Levi and I jammed training runs into odd hours of the day—in the dark, in the heat, pushing our one-year-old and three-year-old in strollers—wherever and however we could squeeze miles in around caring for our kids, working, and summer travel.
I was happy to be running long distances again, happy my body could run long distances after having two kids in less than two years, and it didn’t bother me that I wasn’t going to PR. Run your race I’d tell myself when starting out on a long run, and I let my body and how I felt guide how fast I ran.
As summer stretched on Levi and I were able to do a few of our long training runs together. For the first two, I ran faster than him. On the last one he was running faster than me, but at mile 10 he looped around to finish the final mile alongside me. When I saw him sweep around and start back toward me, I was both relieved and happy. I can do this. I thought. I’m not in this alone.

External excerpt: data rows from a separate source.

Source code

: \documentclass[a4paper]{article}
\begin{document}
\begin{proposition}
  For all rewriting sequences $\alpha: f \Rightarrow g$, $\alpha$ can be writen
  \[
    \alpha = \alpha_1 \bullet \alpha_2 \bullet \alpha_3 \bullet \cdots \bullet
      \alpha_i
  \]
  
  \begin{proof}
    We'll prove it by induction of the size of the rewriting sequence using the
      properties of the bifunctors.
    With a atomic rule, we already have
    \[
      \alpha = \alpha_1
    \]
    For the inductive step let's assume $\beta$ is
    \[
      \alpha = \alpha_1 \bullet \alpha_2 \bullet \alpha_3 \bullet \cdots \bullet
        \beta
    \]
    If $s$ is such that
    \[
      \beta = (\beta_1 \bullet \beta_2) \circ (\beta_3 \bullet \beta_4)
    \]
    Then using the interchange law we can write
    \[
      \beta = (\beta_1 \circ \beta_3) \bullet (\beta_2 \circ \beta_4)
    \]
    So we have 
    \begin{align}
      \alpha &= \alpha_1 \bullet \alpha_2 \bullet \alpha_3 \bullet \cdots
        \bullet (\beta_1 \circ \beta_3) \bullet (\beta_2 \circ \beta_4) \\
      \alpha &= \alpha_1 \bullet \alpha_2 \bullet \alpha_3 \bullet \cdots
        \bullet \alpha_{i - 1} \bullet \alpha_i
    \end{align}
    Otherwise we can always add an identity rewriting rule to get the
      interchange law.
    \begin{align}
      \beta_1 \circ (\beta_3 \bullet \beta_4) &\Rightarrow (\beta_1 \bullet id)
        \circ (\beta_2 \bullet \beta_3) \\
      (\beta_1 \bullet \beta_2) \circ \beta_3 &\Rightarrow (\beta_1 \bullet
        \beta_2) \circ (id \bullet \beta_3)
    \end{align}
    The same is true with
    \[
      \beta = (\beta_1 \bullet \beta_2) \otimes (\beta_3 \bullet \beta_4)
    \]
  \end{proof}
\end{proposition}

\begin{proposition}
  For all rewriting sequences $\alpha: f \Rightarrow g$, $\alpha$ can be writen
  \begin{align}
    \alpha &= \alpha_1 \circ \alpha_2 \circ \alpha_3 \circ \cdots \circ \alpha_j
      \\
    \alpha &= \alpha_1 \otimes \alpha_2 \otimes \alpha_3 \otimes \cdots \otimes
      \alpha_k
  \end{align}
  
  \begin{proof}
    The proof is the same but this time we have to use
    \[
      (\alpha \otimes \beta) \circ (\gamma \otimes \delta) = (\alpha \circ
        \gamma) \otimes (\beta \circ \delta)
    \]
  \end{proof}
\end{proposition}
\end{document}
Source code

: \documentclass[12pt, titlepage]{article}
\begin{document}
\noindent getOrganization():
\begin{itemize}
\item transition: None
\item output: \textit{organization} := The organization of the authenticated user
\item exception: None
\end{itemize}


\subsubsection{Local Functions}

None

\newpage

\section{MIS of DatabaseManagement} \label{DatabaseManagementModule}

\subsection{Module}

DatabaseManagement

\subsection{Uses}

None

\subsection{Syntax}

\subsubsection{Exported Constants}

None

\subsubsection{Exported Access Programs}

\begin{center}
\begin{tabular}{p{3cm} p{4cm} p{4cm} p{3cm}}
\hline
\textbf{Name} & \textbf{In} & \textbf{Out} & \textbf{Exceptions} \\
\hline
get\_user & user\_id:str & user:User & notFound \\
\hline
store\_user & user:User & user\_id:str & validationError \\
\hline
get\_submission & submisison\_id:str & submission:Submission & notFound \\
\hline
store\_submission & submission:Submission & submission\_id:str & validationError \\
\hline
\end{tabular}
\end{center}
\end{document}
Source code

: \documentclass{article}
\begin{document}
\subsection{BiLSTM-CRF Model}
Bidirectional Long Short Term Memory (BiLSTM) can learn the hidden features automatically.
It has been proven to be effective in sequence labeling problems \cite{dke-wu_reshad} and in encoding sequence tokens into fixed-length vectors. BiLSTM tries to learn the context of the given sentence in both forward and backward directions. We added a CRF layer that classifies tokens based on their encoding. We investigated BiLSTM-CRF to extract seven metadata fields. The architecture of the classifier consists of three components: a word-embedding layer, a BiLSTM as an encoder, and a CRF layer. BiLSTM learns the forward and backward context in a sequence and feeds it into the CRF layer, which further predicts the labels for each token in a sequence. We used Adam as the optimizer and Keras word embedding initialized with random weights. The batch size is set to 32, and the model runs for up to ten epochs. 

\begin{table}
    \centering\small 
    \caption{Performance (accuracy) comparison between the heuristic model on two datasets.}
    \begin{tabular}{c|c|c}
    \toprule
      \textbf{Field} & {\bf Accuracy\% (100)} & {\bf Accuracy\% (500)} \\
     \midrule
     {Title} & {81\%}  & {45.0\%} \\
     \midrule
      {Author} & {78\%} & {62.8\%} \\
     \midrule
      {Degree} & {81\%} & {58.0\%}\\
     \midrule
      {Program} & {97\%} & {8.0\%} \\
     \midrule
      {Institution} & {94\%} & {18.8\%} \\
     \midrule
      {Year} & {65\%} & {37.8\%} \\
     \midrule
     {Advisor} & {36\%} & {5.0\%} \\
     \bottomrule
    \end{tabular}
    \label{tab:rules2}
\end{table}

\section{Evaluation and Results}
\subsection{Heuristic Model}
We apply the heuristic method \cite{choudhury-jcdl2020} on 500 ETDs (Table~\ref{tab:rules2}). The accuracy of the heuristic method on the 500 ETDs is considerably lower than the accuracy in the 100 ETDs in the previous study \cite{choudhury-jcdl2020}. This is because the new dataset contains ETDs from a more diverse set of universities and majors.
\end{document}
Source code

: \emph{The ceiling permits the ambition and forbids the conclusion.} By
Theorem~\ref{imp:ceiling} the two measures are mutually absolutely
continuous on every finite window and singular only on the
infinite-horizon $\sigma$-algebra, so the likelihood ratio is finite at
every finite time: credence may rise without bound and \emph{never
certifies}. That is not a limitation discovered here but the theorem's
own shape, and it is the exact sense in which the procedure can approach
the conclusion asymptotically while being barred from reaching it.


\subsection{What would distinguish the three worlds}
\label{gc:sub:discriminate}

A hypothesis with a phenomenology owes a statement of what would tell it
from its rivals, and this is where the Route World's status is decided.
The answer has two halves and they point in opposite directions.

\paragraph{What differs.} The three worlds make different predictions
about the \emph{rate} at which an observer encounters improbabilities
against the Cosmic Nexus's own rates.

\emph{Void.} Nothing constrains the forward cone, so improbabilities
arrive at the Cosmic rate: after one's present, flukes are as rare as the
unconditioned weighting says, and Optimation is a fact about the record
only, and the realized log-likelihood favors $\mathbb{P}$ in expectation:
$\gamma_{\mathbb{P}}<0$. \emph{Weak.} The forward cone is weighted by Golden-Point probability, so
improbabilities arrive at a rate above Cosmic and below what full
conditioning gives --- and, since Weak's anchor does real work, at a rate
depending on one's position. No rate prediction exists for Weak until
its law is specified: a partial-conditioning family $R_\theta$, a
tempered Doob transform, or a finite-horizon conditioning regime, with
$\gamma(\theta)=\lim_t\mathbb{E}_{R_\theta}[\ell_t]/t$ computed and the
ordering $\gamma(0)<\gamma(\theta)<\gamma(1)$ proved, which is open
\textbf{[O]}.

Race day came and we tiptoed out of our house at 5:45 a.m. to not wake our sleeping babies or my parents, who graciously volunteered to babysit. It was unseasonably warm and humid for late September but we were glad race day was finally here and we were both looking forward to crossing the finish line.
As we waited with thousands of other runners in the start corrals we agreed if we were within sight of each other toward the end of the race, we’d finish together.
We were separated early on but the crowd support and constant hills kept me distracted and propelled me forward. At mile seven I heard a voice behind me. “Where have youbeen?” Levi flashed a smile and fell in stride alongside me.
By mile eight Levi and I were both struggling more than we had on any of our training runs—the hills and weather were taking a toll. At mile nine we came to the biggest hill of the course and as we crested it we agreed we’d finish out the last four miles together.
With the biggest hill behind me and only four miles ahead of me, I felt good. I was hitting my stride again. And at the same time, Levi hit a wall.
So, I slowed down to stay with him.
He repeatedly told me to run ahead, but to me, a 10-minute difference in my finish time wasn’t as important as finishing a half marathon alongside him. If you had floated the idea to me a few years ago to intentionally run slower in a race, I wouldn’t have considered it. But, at this race, where I didn’t have a goal time and I already knew I was going to be crossing the finish line, staying with Levi was easy. My goal was to stick with him like he stuck with me on that last training run.
People passed me and I didn’t care. I read spectator signs, drank a Dixie cup of warm beer from a block party at mile 11, and when Levi’s quad cramped up and he had to walk some more I walked with him and offered up my best pep talk.
When I think of the younger version of myself—the one who would have never considered slowing down her pace in a race—I know I had more to learn. I didn’t get a personal record in this race but in a lot of ways I am more appreciative of the outcome. My goal wasn’t about my finish time or whether or not I’d cross the finish line, but about the people I love. It was about running this race with Levi after we spent the summer training together and caring for our young family.
Sometimes, it’s not about the miles, minutes, or medals, but who you are running with. And that rings true on and off the course.